Aku masih merasa tidak enak dengan Tedy dan jadi banyak berpikir akhir-akhir ini. Meski hubungan kami makin membaik karena dia tidak lagi menghindar. Kami benar-benar saling membutuhkan satu sama lain. Aku memintanya mengambilkan sesuatu, dia memintaku mengambilkan minum.
Adakala aku mendapati Tedy diam, hanya memandang sesuatu tanpa bicara, tidak berkutat dengan ponsel atau laptop, tetapi ketika aku mendekat dia kembali ramah. Selama beberapa hari aku sudah berusaha untuk menstabilkan lagi nafsu makanku. Aku mengikuti saran ibu untuk membuat smoothies. Ternyata rasanya manis dan enak. Aku tidak perlu mengunyah dan tinggal menelan.
Sebelum tidur, kami sudah mulai membuka diskusi lagi. Aku pun kembali membahas soal hubungan kami. Hubungan yang biasa dilakukan suami-istri.
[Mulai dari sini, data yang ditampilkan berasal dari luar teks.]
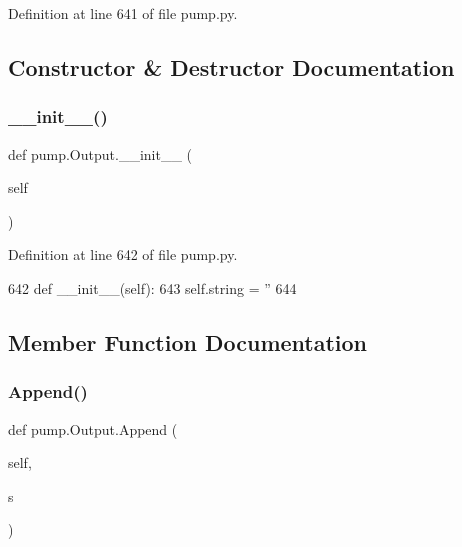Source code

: Definition at line 641 of file pump.\+py.



\subsection{Constructor \& Destructor Documentation}
\mbox{\label{classpump_1_1Output_a01a703055e40078561bd4a5011de4a6d}} 
\subsubsection{\texorpdfstring{\+\_\+\+\_\+init\+\_\+\+\_\+()}{\_\_init\_\_()}}
{\footnotesize\ttfamily def pump.\+Output.\+\_\+\+\_\+init\+\_\+\+\_\+ (\begin{DoxyParamCaption}\item[{}]{self }\end{DoxyParamCaption})}



Definition at line 642 of file pump.\+py.


\begin{DoxyCode}
642   \textcolor{keyword}{def }\_\_init\_\_(self):
643     self.string = \textcolor{stringliteral}{''}
644 
\end{DoxyCode}


\subsection{Member Function Documentation}
\mbox{\label{classpump_1_1Output_a6f284bb3f80e03594bc28286c695f5a7}} 
\subsubsection{\texorpdfstring{Append()}{Append()}}
{\footnotesize\ttfamily def pump.\+Output.\+Append (\begin{DoxyParamCaption}\item[{}]{self,  }\item[{}]{s }\end{DoxyParamCaption})}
"Mas, Nita akan berusaha untuk menguatkan kandungan Nita. Mas yang sabar," kataku dengan nada senyaman mungkin.
"Dek, kamu bisa kan lakukan itu demi bayi dalam kandungan kamu. Mas tidak ingin kamu terlalu memikirkan Mas. Kita jalani sama-sama. Mas juga ingin kamu dan anak kita sehat." Tedy menegurku dengan nada agak keras sedikit, tetapi aku yakin tidak akan terdengar sampai keluar kamar.
"Mas, Nita tahu keinginan Mas. Nita juga ingin bisa melakukan sesuatu demi Mas." Aku menjadi lebih semangat.
"Keinginan itu masih bisa ditunda, Dek. Mana yang lebih penting, kesehatan anak kita atau keinginan Mas yang masih bisa dilakukan lain waktu?"
"Tapi Mas, Nita juga ingin membahagiakan Mas."
"Ingat apa kata dokter? Yang harus dibahagiakan itu kamu, agar bayi ikut sehat. Kenapa kamu harus membahagiakan Mas? Mas akan bahagia kalau lihat kamu sehat dan bahagia."
"Tapi Nita juga bahagia kalau bisa sama-sama Mas. Mas bahagia, Nita juga bahagia." Aku makin yakin dengan ucapanku. Meski aku tidak tahu yang kuucapkan benar atu tidak. Yang aku yakini suamiku bahagia, aku juga akan bahagia.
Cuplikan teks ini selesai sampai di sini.